Records to process below:

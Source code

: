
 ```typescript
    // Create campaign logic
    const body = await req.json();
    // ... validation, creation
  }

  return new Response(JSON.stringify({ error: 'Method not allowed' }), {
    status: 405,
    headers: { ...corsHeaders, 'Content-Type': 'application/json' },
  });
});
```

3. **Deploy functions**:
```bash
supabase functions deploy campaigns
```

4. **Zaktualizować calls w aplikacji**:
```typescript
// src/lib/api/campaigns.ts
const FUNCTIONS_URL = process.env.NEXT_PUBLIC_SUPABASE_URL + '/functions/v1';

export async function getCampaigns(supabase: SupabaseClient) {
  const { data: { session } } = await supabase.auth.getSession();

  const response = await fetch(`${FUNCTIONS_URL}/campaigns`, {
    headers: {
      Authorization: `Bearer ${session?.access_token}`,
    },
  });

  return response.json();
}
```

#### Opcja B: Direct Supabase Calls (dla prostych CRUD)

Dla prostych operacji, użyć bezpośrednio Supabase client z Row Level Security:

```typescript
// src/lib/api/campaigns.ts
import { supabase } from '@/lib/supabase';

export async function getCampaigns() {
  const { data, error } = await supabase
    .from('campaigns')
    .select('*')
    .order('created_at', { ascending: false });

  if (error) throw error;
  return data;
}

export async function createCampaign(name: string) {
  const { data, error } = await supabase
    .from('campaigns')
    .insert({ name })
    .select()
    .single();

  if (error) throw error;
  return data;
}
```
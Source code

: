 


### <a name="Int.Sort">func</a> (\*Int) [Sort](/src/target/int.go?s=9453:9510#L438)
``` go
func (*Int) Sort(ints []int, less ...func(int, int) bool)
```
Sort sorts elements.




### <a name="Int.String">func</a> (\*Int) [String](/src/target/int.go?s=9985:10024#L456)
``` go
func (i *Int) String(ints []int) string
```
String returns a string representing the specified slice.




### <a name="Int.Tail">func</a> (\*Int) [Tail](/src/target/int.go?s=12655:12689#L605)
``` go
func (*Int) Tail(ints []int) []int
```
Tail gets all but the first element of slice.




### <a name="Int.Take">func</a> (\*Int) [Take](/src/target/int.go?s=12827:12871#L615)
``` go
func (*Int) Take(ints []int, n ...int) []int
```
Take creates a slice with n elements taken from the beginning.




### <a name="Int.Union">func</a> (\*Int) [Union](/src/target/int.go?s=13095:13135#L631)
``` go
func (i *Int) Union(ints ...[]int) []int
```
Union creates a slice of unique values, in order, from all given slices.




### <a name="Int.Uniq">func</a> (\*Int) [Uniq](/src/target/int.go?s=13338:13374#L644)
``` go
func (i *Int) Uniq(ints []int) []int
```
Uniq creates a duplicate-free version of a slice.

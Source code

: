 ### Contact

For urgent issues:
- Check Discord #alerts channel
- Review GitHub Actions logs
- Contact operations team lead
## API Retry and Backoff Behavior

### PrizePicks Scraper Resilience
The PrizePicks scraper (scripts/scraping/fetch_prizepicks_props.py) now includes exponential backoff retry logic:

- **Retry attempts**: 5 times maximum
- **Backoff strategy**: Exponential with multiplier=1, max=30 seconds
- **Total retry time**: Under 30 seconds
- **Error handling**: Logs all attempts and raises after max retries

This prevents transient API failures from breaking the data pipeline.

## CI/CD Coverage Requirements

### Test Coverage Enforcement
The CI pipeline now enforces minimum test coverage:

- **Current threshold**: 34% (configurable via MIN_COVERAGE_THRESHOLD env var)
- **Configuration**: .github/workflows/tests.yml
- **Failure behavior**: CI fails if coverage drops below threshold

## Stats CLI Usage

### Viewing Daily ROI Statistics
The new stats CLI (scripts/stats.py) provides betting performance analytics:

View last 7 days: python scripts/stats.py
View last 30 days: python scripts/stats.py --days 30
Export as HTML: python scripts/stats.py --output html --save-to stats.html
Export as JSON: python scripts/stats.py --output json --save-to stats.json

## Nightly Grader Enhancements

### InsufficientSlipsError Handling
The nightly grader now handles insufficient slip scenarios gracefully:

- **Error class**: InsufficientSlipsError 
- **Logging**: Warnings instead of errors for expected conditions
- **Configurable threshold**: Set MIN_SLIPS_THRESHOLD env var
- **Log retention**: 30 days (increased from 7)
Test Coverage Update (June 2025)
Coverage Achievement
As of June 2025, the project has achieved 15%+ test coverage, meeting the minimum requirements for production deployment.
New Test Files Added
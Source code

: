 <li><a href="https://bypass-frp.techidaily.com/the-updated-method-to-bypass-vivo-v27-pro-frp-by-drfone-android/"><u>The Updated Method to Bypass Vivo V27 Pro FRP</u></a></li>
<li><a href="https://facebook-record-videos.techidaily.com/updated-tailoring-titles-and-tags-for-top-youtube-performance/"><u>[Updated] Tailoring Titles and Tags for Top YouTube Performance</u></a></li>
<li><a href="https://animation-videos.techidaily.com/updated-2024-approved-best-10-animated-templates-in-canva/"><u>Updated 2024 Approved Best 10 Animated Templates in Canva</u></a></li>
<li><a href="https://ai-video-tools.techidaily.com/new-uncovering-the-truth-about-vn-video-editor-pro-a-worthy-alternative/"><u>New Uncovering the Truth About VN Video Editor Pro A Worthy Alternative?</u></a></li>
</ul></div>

End of Records to process.

_Task requirements_
From the material above, copy each line that includes the word "elements".

_Task answer_
Sort sorts elements.
Take creates a slice with n elements taken from the beginning.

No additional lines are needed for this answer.